This repository serves as a reference implementation and a detailed showcase of the methodology we used. The code has been refactored and organized from the original experimental Jupyter notebooks for clarity and to present a clean project structure.
This is not a 'plug-and-play' solution. You should expect to adapt the code to your own environment and data. Specifically:
- Data is Not Included: The satellite imagery and corresponding labels used in the research are not part of this repository. All file paths in the configuration files (
configs/) are placeholders and must be updated.- Environment Sensitivity: Fine-tuning large models is highly dependent on the specific hardware (GPU type), CUDA version, and library versions.
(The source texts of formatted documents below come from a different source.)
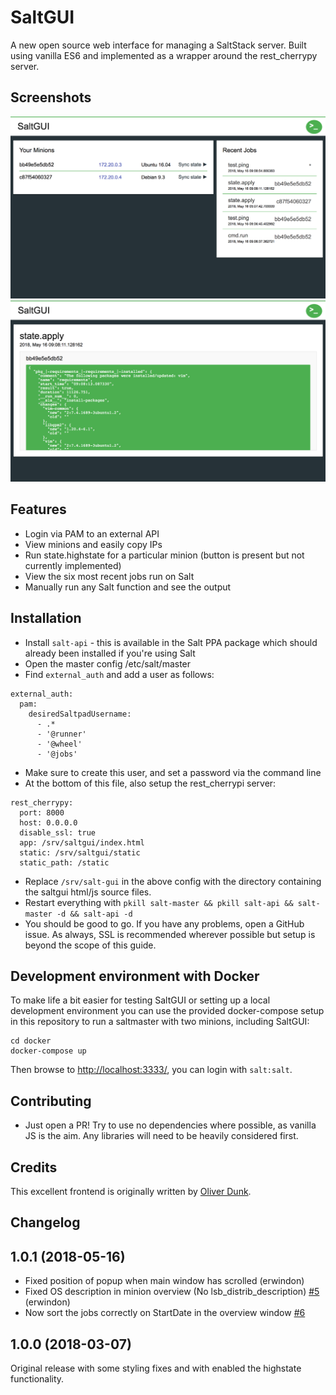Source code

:# SaltGUI

A new open source web interface for managing a SaltStack server. Built using vanilla ES6 and implemented as a wrapper around the rest_cherrypy server.

## Screenshots
![overview](/docs/overview.png)
![job](/docs/job.png)

## Features
- Login via PAM to an external API
- View minions and easily copy IPs
- Run state.highstate for a particular minion (button is present but not currently implemented)
- View the six most recent jobs run on Salt
- Manually run any Salt function and see the output

## Installation
- Install `salt-api` - this is available in the Salt PPA package which should already been installed if you're using Salt
- Open the master config /etc/salt/master
- Find `external_auth` and add a user as follows:
```
external_auth:
  pam:
    desiredSaltpadUsername:
      - .*
      - '@runner'
      - '@wheel'
      - '@jobs'
```
- Make sure to create this user, and set a password via the command line
- At the bottom of this file, also setup the rest_cherrypi server:
```
rest_cherrypy:
  port: 8000
  host: 0.0.0.0
  disable_ssl: true
  app: /srv/saltgui/index.html
  static: /srv/saltgui/static
  static_path: /static
```
- Replace `/srv/salt-gui` in the above config with the directory containing the saltgui html/js source files.
- Restart everything with ``pkill salt-master && pkill salt-api && salt-master -d && salt-api -d``
- You should be good to go. If you have any problems, open a GitHub issue. As always, SSL is recommended wherever possible but setup is beyond the scope of this guide.


## Development environment with Docker
To make life a bit easier for testing SaltGUI or setting up a local development environment you can use the provided docker-compose setup in this repository to run a saltmaster with two minions, including SaltGUI:
```
cd docker
docker-compose up
```
Then browse to [http://localhost:3333/](http://localhost:3333/), you can login with `salt:salt`.

## Contributing
- Just open a PR! Try to use no dependencies where possible, as vanilla JS is the aim. Any libraries will need to be heavily considered first.

## Credits
This excellent frontend is originally written by [Oliver Dunk](https://github.com/oliverdunk).

## Changelog

## 1.0.1 (2018-05-16)
- Fixed position of popup when main window has scrolled (erwindon)
- Fixed OS description in minion overview (No lsb_distrib_description) [#5](https://github.com/maerteijn/SaltGUI/issues/5) (erwindon)
- Now sort the jobs correctly on StartDate in the overview window [#6](https://github.com/maerteijn/SaltGUI/issues/6)

## 1.0.0 (2018-03-07)
Original release with some styling fixes and with enabled the highstate functionality.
You may need to resolve dependency conflicts for your specific setup.
- Conceptual Data Scripts: The data processing scripts in
src/data/are provided to illustrate the required data transformation pipeline (e.g., converting YOLO-OBB to COCO). They will require your specific data to be fully functional. The parsing code may vary.
Read the Blog Post!
Vision-Language Models (VLMs) have emerged as powerful tools capable of performing various tasks, including image captioning, visual question answering, and object detection with natural language prompts. This work focuses on applying VLMs to the environmental monitoring of brick kilns, a significant source of air pollution in India. To effectively monitor brick kilns, it is necessary to localize them via object detection. While prior work has relied on traditional object detection models, we investigate the potential of VLMs. Our study finds that VLMs struggle with zero-shot detection of kilns but, when fine-tuned with only a few examples, significantly outperform a strong baseline (YOLOv11-obb). Furthermore, VLMs demonstrate reduced spatial bias and better generalization across different geographical regions. These findings encourage the application of VLMs to remote sensing, particularly when minimal supervision is available.
The central finding of this research is that Vision-Language Models can achieve superior performance with significantly less training data compared to specialized object detectors like YOLO.
Comparison of F1-score on Lucknow Region: Fine-tuned VLMs vs. YOLOv11-obb. Models were fine-tuned on the training set from the Lucknow region and evaluated on its test set to measure F1-score.
Brick kilns are a major contributor to air pollution, accounting for an estimated 8-14% of harmful particulate matter emissions in India. Effective environmental regulation requires accurate, large-scale monitoring of these kilns. However, traditional methods like ground surveys are time-consuming, expensive, and not scalable.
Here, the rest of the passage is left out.